Download raw data from BaseSpace

UConn MARS quick guide to getting data off BaseSpace

Yeah! The wet lab processing is done and you have data. You’ve gotten an email from basespace-noreply@illumina.com with a link to your project. Clicking that will take you to BaseSpace where you can log in and accept the invite in the pop-up that appears on screen. Another pop-up will appear in the bottom right corner of the screen to confirm the project share. The project will now appear in your projects; clicking the corner pop-up will also take you directly to the project.  Then, click “Samples” under the project title.

If you set up your BaseSpace account with a different email than you use with me, this invite won’t work, but I can issue a new invite to whatever address you’d like me to use. If you click the link, log in, and get a message that the link is no longer valid just let me know and I’ll reissue the invite (occasional BaseSpace glitch).

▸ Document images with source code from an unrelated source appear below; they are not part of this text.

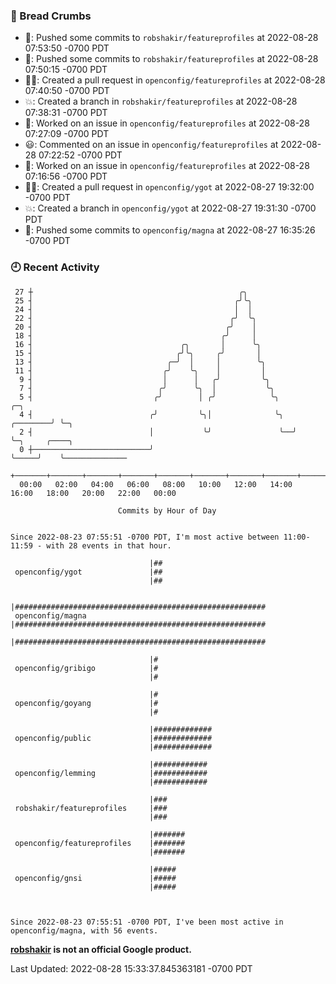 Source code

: ### 🍞 Bread Crumbs

 * 🚢: Pushed some commits to `robshakir/featureprofiles` at 2022-08-28 07:53:50 -0700 PDT
 * 🚢: Pushed some commits to `robshakir/featureprofiles` at 2022-08-28 07:50:15 -0700 PDT
 * ✍🏼: Created a pull request in `openconfig/featureprofiles` at 2022-08-28 07:40:50 -0700 PDT
 * 💥: Created a branch in `robshakir/featureprofiles` at 2022-08-28 07:38:31 -0700 PDT
 * 👀: Worked on an issue in `openconfig/featureprofiles` at 2022-08-28 07:27:09 -0700 PDT
 * 😃: Commented on an issue in `openconfig/featureprofiles` at 2022-08-28 07:22:52 -0700 PDT
 * 👀: Worked on an issue in `openconfig/featureprofiles` at 2022-08-28 07:16:56 -0700 PDT
 * ✍🏼: Created a pull request in `openconfig/ygot` at 2022-08-27 19:32:00 -0700 PDT
 * 💥: Created a branch in `openconfig/ygot` at 2022-08-27 19:31:30 -0700 PDT
 * 🚢: Pushed some commits to `openconfig/magna` at 2022-08-27 16:35:26 -0700 PDT

### 🕘 Recent Activity
```
 27 ┼                                              ╭╮
 25 ┤                                             ╭╯╰╮
 24 ┤                                             │  │
 22 ┤                                            ╭╯  ╰╮
 20 ┤                                           ╭╯    │
 18 ┤                                          ╭╯     │
 16 ┤                                 ╭╮       │      ╰╮
 15 ┤                                ╭╯╰╮     ╭╯       │
 13 ┤                              ╭─╯  │     │        ╰╮
 11 ┤                             ╭╯    ╰╮    │         │
  9 ┤                             │      │   ╭╯         ╰╮
  7 ┤                            ╭╯      ╰╮  │           ╰╮
  5 ┤                           ╭╯        │ ╭╯            ╰╮            ╭─╮
  4 ┤                          ╭╯         ╰╮│              ╰╮  ╭────────╯ ╰─╮
  2 ┤                          │           ╰╯               ╰──╯            ╰─╮     ╭────╮
  0 ┼──────────────────────────╯                                              ╰─────╯    ╰──────────────
    +───────+───────+───────+───────+───────+───────+───────+───────+───────+───────+───────+───────+────
  00:00   02:00   04:00   06:00   08:00   10:00   12:00   14:00   16:00   18:00   20:00   22:00   00:00   

						Commits by Hour of Day


Since 2022-08-23 07:55:51 -0700 PDT, I'm most active between 11:00-11:59 - with 28 events in that hour.

```



```
                               |##
 openconfig/ygot               |##
                               |##

                               |########################################################
 openconfig/magna              |########################################################
                               |########################################################

                               |#
 openconfig/gribigo            |#
                               |#

                               |#
 openconfig/goyang             |#
                               |#

                               |#############
 openconfig/public             |#############
                               |#############

                               |############
 openconfig/lemming            |############
                               |############

                               |###
 robshakir/featureprofiles     |###
                               |###

                               |#######
 openconfig/featureprofiles    |#######
                               |#######

                               |#####
 openconfig/gnsi               |#####
                               |#####



Since 2022-08-23 07:55:51 -0700 PDT, I've been most active in openconfig/magna, with 56 events.

```
**[robshakir](mailto:robjs@google.com) is not an official Google product.**  


Last Updated: 2022-08-28 15:33:37.845363181 -0700 PDT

To download your raw data (1 forward and 1 reverse fastq for each sample), you can either use the “Download Project” button on the project screen, or you can select individual samples and then use the “Download Samples” button. If you are manually selecting samples, note that the “Sample ID” button only selects 25 samples (1 page) at a time.

A download screen will pop up, if this is the first time you are downloading from BaseSpace you will need to Install the BaseSpace Sequence Hub Downloader. Then click Download your files.

All of the files from one project will go into a folder. Within the project folder, each sample will be in its own folder; this is where the two fastq’s will be.  We use the sample barcode to identify each sample so the fastq are named with that barcode, but I tell BaseSpace to use your sample name as the folder name. BaseSpace adds 8 numbers to the end of the project and sample folders that you can just ignore.

**UPDATE** as of Nov 2016 Illumina changed this file structure and there are no longer “Data/Intensities/BaseCalls/” folders. If you have old and new samples sequenced by MARS, be aware that they will have different file structures.

If you are analyzing amplicons you might want to check out my mothur batch processing file or my bash file. The batch file has more details of whats happening, the bash file is what I’m actively using on the UConn/UCH HPC1 so there may be slight differences.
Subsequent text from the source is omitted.